Kabwela, in an attempt to call for an end to a nurses’ strike that has crippled Zambia’s healthcare system, sent two photos to the country’s vice-president, its health minister, and various human rights groups. The two photos were of a woman, who had earlier been turned away from two medical clinics, giving birth without medical help. The “obscene images” contained in the photos were of the woman’s baby in the breech position, with its shoulders, legs and arms emerging from the woman’s vagina, but with the head still inside. By the time the woman was finally admitted to a hospital, it was too late for their surgeons to save the child, which died of suffocation.

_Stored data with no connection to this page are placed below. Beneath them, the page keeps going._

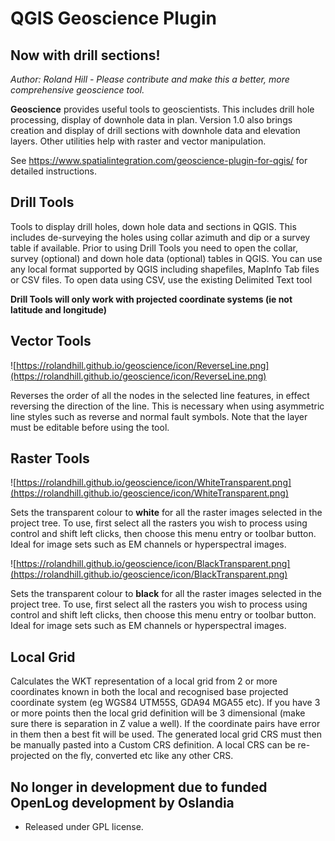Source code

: # QGIS Geoscience Plugin
## Now with drill sections!

*Author: Roland Hill - Please contribute and make this a better, more comprehensive geoscience tool.*

**Geoscience** provides useful tools to geoscientists. This includes drill hole processing, display of downhole data in plan. Version 1.0 also brings creation and display of drill sections with downhole data and elevation layers. Other utilities help with raster and vector manipulation.

See https://www.spatialintegration.com/geoscience-plugin-for-qgis/ for detailed instructions.

## Drill Tools 

Tools to display drill holes, down hole data and sections in QGIS. This includes de-surveying the holes using collar azimuth and dip or a survey table if available. Prior to using Drill Tools you need to open the collar, survey (optional) and down hole data (optional) tables in QGIS. You can use any local format supported by QGIS including shapefiles, MapInfo Tab files or CSV files. To open data using CSV, use the existing Delimited Text tool 

**Drill Tools will only work with projected coordinate systems (ie not latitude and longitude)**

## Vector Tools

![https://rolandhill.github.io/geoscience/icon/ReverseLine.png](https://rolandhill.github.io/geoscience/icon/ReverseLine.png)

Reverses the order of all the nodes in the selected line features, in effect reversing the direction of the line. This is necessary when using asymmetric line styles such as reverse and normal fault symbols. Note that the layer must be editable before using the tool.

## Raster Tools

![https://rolandhill.github.io/geoscience/icon/WhiteTransparent.png](https://rolandhill.github.io/geoscience/icon/WhiteTransparent.png)

Sets the transparent colour to **white** for all the raster images selected in the project tree. To use, first select all the rasters you wish to process using control and shift left clicks, then choose this menu entry or
toolbar button. Ideal for image sets such as EM channels or hyperspectral images.

![https://rolandhill.github.io/geoscience/icon/BlackTransparent.png](https://rolandhill.github.io/geoscience/icon/BlackTransparent.png)

Sets the transparent colour to **black** for all the raster images selected in the project tree. To use, first select all the rasters you wish to process using control and shift left clicks, then choose this menu entry or toolbar button. Ideal for image sets such as EM channels or hyperspectral images.

## Local Grid
Calculates the WKT representation of a local grid from 2 or more coordinates known in both the local and recognised base projected coordinate system (eg WGS84 UTM55S, GDA94 MGA55 etc). If you have 3 or more points then the local grid definition will be 3 dimensional (make sure there is separation in Z value a well). If the coordinate pairs have error in them then a best fit will be used. The generated local grid CRS must then be manually pasted into a Custom CRS definition. A local CRS can be re-projected on the fly, converted etc like any other CRS.

## No longer in development due to funded OpenLog development by Oslandia

* Released under GPL license.
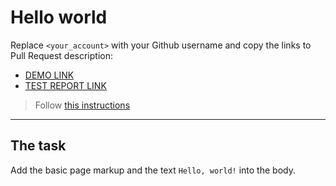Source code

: # Hello world
Replace `<your_account>` with your Github username and copy the links to Pull Request description:
- [DEMO LINK](https://Nyaroslav.github.io/layout_hello-world/)
- [TEST REPORT LINK](https://Nyaroslavgithub.io/layout_hello-world/report/html_report/)

> Follow [this instructions](https://mate-academy.github.io/layout_task-guideline/#how-to-solve-the-layout-tasks-on-github)
___

## The task 
Add the basic page markup and the text `Hello, world!` into the body.
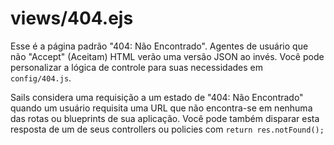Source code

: # views/404.ejs

Esse é a página padrão "404: Não Encontrado". Agentes de usuário que não "Accept" (Aceitam) HTML verão uma versão JSON ao invés. Você pode personalizar a lógica de controle para suas necessidades em `config/404.js`.

Sails considera uma requisição a um estado de "404: Não Encontrado" quando um usuário requisita uma URL que não encontra-se em nenhuma das rotas ou blueprints de sua aplicação. Você pode também disparar esta resposta de um de seus controllers ou policies com `return res.notFound();`

<docmeta name="displayName" value="404.ejs">
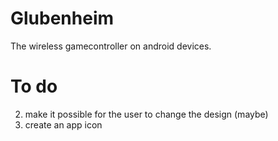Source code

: Glubenheim
==========
The wireless gamecontroller on android devices.

To do
=====
2. make it possible for the user to change the design (maybe)
3. create an app icon
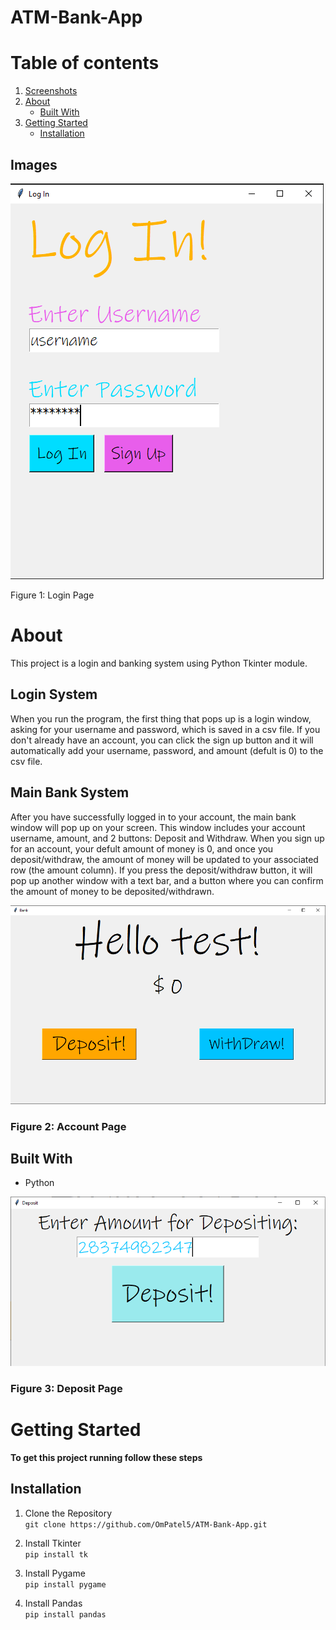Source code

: # ATM-Bank-App

# Table of contents
1. [Screenshots](#screenshots)
2. [About](#about)
    * [Built With](#builtwith)
3. [Getting Started](#gettingstarted)
    * [Installation](#installation) 


## Images <a name="screenshots"></a>
![This is the Login page](resources/Log_In.PNG)

 Figure 1: Login Page

# About <a name="about"></a>
This project is a login and banking system using Python Tkinter module. 

## Login System
When you run the program, the first thing that pops up is a login window, asking for your username and password, which is saved in a csv file. If you don't already have an account, you can click the sign up button and it will automatically add your username, password, and amount (defult is 0) to the csv file. 

## Main Bank System
After you have successfully logged in to your account, the main bank window will pop up on your screen. This window includes your account username, amount, and 2 buttons: Deposit and Withdraw. When you sign up for an account, your defult amount of money is 0, and once you deposit/withdraw, the amount of money will be updated to your associated row (the amount column). If you press the deposit/withdraw button, it will pop up another window with a text bar, and a button where you can confirm the amount of money to be deposited/withdrawn.

![This is the Account page](resources/Bank.PNG)

### Figure 2: Account Page


## Built With <a name="builtwith"></a>
* Python

![This is the Deposit page](resources/Deposit.PNG)

### Figure 3: Deposit Page

# Getting Started <a name="gettingstarted"></a>
**To get this project running follow these steps**

## Installation <a name="installation"></a>
1. Clone the Repository\
`git clone https://github.com/OmPatel5/ATM-Bank-App.git`

2. Install Tkinter\
`pip install tk`

3. Install Pygame\
`pip install pygame`

4. Install Pandas\
`pip install pandas`
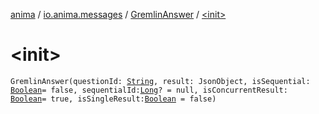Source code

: [anima](../../index.md) / [io.anima.messages](../index.md) / [GremlinAnswer](index.md) / [&lt;init&gt;](./-init-.md)

# &lt;init&gt;

`GremlinAnswer(questionId: `[`String`](https://kotlinlang.org/api/latest/jvm/stdlib/kotlin/-string/index.html)`, result: JsonObject, isSequential: `[`Boolean`](https://kotlinlang.org/api/latest/jvm/stdlib/kotlin/-boolean/index.html)` = false, sequentialId: `[`Long`](https://kotlinlang.org/api/latest/jvm/stdlib/kotlin/-long/index.html)`? = null, isConcurrentResult: `[`Boolean`](https://kotlinlang.org/api/latest/jvm/stdlib/kotlin/-boolean/index.html)` = true, isSingleResult: `[`Boolean`](https://kotlinlang.org/api/latest/jvm/stdlib/kotlin/-boolean/index.html)` = false)`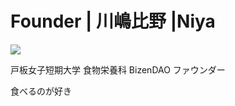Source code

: # Founder | 川嶋比野 |Niya

![](https://www.toita.ac.jp/wp-content/uploads/2023/02/20220120_400-scaled.jpg)

戸板女子短期大学 食物栄養科
BizenDAO ファウンダー

食べるのが好き

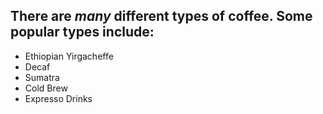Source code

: ## There are _many_ different types of coffee. Some popular types include:

* Ethiopian Yirgacheffe
* Decaf
* Sumatra
* Cold Brew
* Expresso Drinks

Kabwela, who states she was given the photos by the woman’s relatives, sent the photos to the aforementioned government officials. Within a short matter of time, Zambia’s President Rupiah Banda demanded a police investigation, calling the pictures “pornographic.” Quickly thereafter, Kabwela was arrested for “distributing obscene material with intent to corrupt public morals,” a charge that carries a possible five-year prison term.
However, multiple organizations are claiming that the trial is likely not about the photographs at all. According to a “BBC News” story, the independent newspaper that Kabwela works for, “has relentlessly pursued the government with allegations of corruption, and the president has made no secret of his dislike of the paper.”
After reading this story, I stopped for a moment and took note of all the freedoms I have nonchalantly taken for granted on daily basis; freedoms, that I generally don’t think twice about, like expressing my opinion about the government without fear of criminal charges being brought against me, and being able to look at porn if I should so choose (though I can’t ever recall an instance where I looked at images of a woman in need of serious medical attention, due to a breeching infant, and considered those images “titillating,” “pornographic,” or “obscene” . . . usually I see those images on “Lifetime” when I’m trying to eat dinner, which I subsequently lose my appetite for, which leads me to quietly remind myself never to flip past that channel at 7 pm again . . . EVER).